All ITC measurements were performed using NanoITC (TA Instruments, New Castle, DE, USA) at 15 °C. The ERK3 kinase domain in 20 mM HEPES, pH 7.5, 200 mM NaCl, 0.5 mM TCEP, and 5% glycerol at 180 µM was titrated into the reaction cell containing the inhibitors at 0.05—20.00 µM. The integrated heat of titration was calculated and fitted into an independent binding model using NanoAnalyzer software. Thermodynamic parameters, the dissociation constant (Kd), and stoichiometry (n) were an average over duplicates.

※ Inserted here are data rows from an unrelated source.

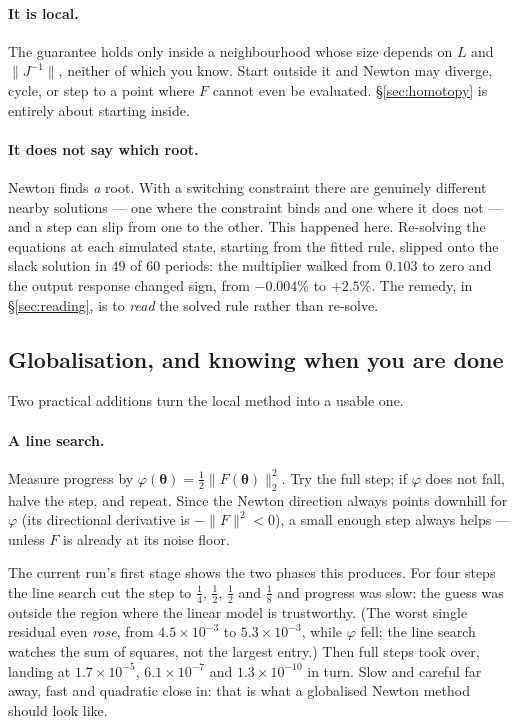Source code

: \documentclass[10pt,a4paper]{article}
\theoremstyle{plain}
\theoremstyle{remark}
\newcommand{\pol}{\bm{\theta}}
\begin{document}
\paragraph{It is local.} The guarantee holds only inside a neighbourhood whose size depends on
$L$ and $\|J^{-1}\|$, neither of which you know. Start outside it and Newton may diverge,
cycle, or step to a point where $F$ cannot even be evaluated. \S\ref{sec:homotopy} is entirely
about starting inside.

\paragraph{It does not say which root.} Newton finds \emph{a} root. With a switching constraint
there are genuinely different nearby solutions --- one where the constraint binds and one where
it does not --- and a step can slip from one to the other. This happened here. Re-solving the
equations at each simulated state, starting from the fitted rule, slipped onto the slack
solution in $49$ of $60$ periods: the multiplier walked from $0.103$ to zero and the output
response changed sign, from $-0.004\%$ to $+2.5\%$. The remedy, in \S\ref{sec:reading}, is to
\emph{read} the solved rule rather than re-solve.

\subsection{Globalisation, and knowing when you are done}

Two practical additions turn the local method into a usable one.

\paragraph{A line search.} Measure progress by $\varphi(\pol)=\tfrac12\|F(\pol)\|_2^2$. Try the
full step; if $\varphi$ does not fall, halve the step, and repeat. Since the Newton direction
always points downhill for $\varphi$ (its directional derivative is $-\|F\|^2<0$), a small enough
step always helps --- unless $F$ is already at its noise floor.

The current run's first stage shows the two phases this produces. For four steps the line search cut
the step to $\tfrac14$, $\tfrac12$, $\tfrac12$ and $\tfrac18$ and progress was slow: the guess was
outside the region where the linear model is trustworthy. (The worst single residual even
\emph{rose}, from $4.5\times10^{-3}$ to $5.3\times10^{-3}$, while $\varphi$ fell; the line search watches
the sum of squares, not the largest entry.) Then full steps took over, landing at $1.7\times10^{-5}$, $6.1\times10^{-7}$ and
$1.3\times10^{-10}$ in turn. Slow and careful far away, fast
and quadratic close in: that is what a globalised Newton method should look like.
\end{document}

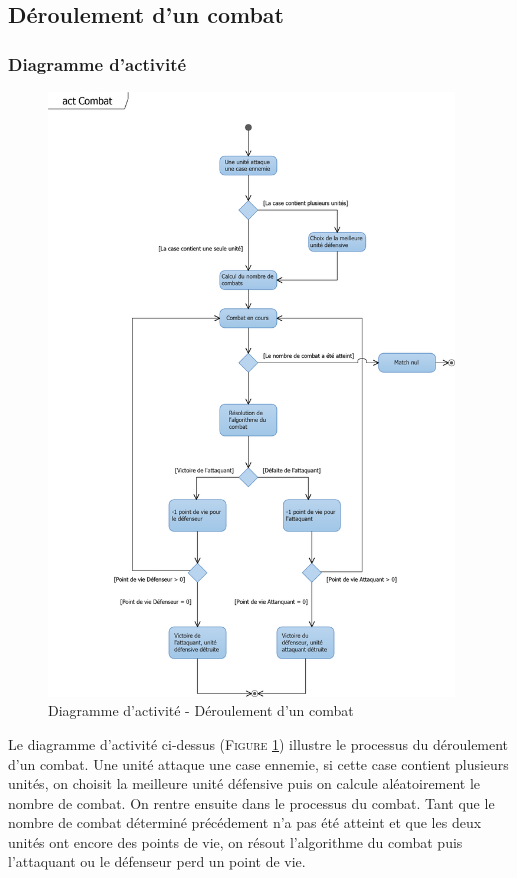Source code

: \documentclass[a4paper,11pt]{article}
\begin{document}
	\subsection{Déroulement d'un combat}
		\subsubsection{Diagramme d'activité}
		\begin{figure}[ht!]
			\includegraphics[height=16cm]{Diagrammes/Combat/actCombat.png}
			\caption{Diagramme d'activité - Déroulement d'un combat}
			\label{fig:actcombat}
		\end{figure}
		\vspace*{1cm}
		Le diagramme d'activité ci-dessus (\textsc{Figure \ref{fig:actcombat}}) illustre le processus du déroulement d'un combat. Une unité attaque une case ennemie, si cette case contient plusieurs unités, on choisit la meilleure unité défensive puis on calcule aléatoirement le nombre de combat. On rentre ensuite dans le processus du combat. Tant que le nombre de combat déterminé précédement n'a pas été atteint et que les deux unités ont encore des points de vie, on résout l'algorithme du combat puis l'attaquant ou le défenseur perd un point de vie.
		\newpage
\end{document}
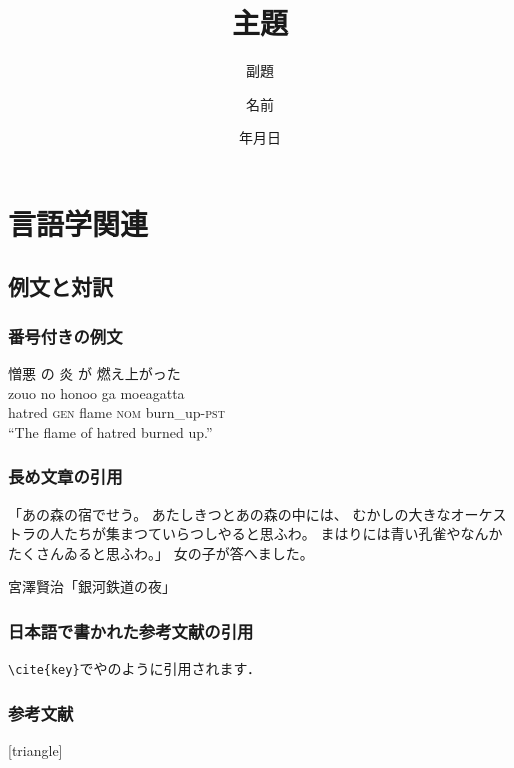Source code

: \documentclass[11pt]{beamer}
\title{主題}
\subtitle{副題}
\institute{所属}
\author{名前}
\date{{\number\year}年{\number\month}月{\number\day}日}
\begin{document}
\begin{frame}
    \nocite{demo}
    \maketitle
\end{frame}

\section{言語学関連}
\subsection{例文と対訳}
\begin{frame}
\frametitle{番号付きの例文}
    \begin{exe}
        \ex%
        \glll%
        {憎悪} {の} {炎} {が} {燃え上がった} \\
        {zouo} {no} {honoo} {ga} {moeagatta} \\
        {hatred} {\textsc{gen}} {flame} {\textsc{nom}} {burn\_up-\textsc{pst}} \\
        \trans%
        ``The flame of hatred burned up.''
    \end{exe}
\end{frame}

\begin{frame}
    \frametitle{長め文章の引用}
    \begin{leftbar}
        「あの森の宿でせう。
        あたしきつとあの森の中には、
        むかしの大きなオーケストラの人たちが集まつていらつしやると思ふわ。
        まはりには青い孔雀やなんかたくさんゐると思ふわ。」
        女の子が答へました。

        \hfill 宮澤賢治「銀河鉄道の夜」
    \end{leftbar}
\end{frame}

\begin{frame}
\frametitle{日本語で書かれた参考文献の引用}
\texttt{{\textbackslash}cite\{key\}}で\cite{demo}や\cite{japanese}のように引用されます．
\end{frame}

\begin{frame}[allowframebreaks]
\frametitle{参考文献}
\begingroup
\scriptsize
    [triangle]
    
    
\endgroup
\end{frame}
\end{document}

4.6. Mass Spectrometry Analyses

The recombinant kinase domain of ERK3 at 100 µM was incubated with equimolar canertinib, JNK-IN-7, or DMSO at room temperature for 30 min. The protein was purified using C8 stage tips [55], and the intact mass was analysed using LC-ESI TOF (Agilient, Santa Clara, CA, USA) and Bioconfirm software (Agilient). Chymotrypsin digestion followed by mass spectrometry analysis was performed to identify the residue that forms a covalent bond with the inhibitors. In brief, the recombinant ERK3 at 50 µM was incubated with 100 µM canertinib or JNK-IN-7 for 4 h at room temperature. The protein was subsequently precipitated by 50% trifluoroacetic acid, and the resulting pellet was washed twice with cold acetone. Chymotrypsin (Sigma Aldrich) digestion was performed in 50 mM (NH4)2CO3 overnight at 37 °C. The solution after proteolysis were spotted in quadruplets onto the 4-chloro-α-cyanocinnamic acid matrix (Sigma Aldrich; 3 mg mL−1 in TFA-acidified 50% acetonitrile), and the m/z ratios were analysed on a Thermo Fisher MALDI-LTQ Orbitrap XL spectrometer.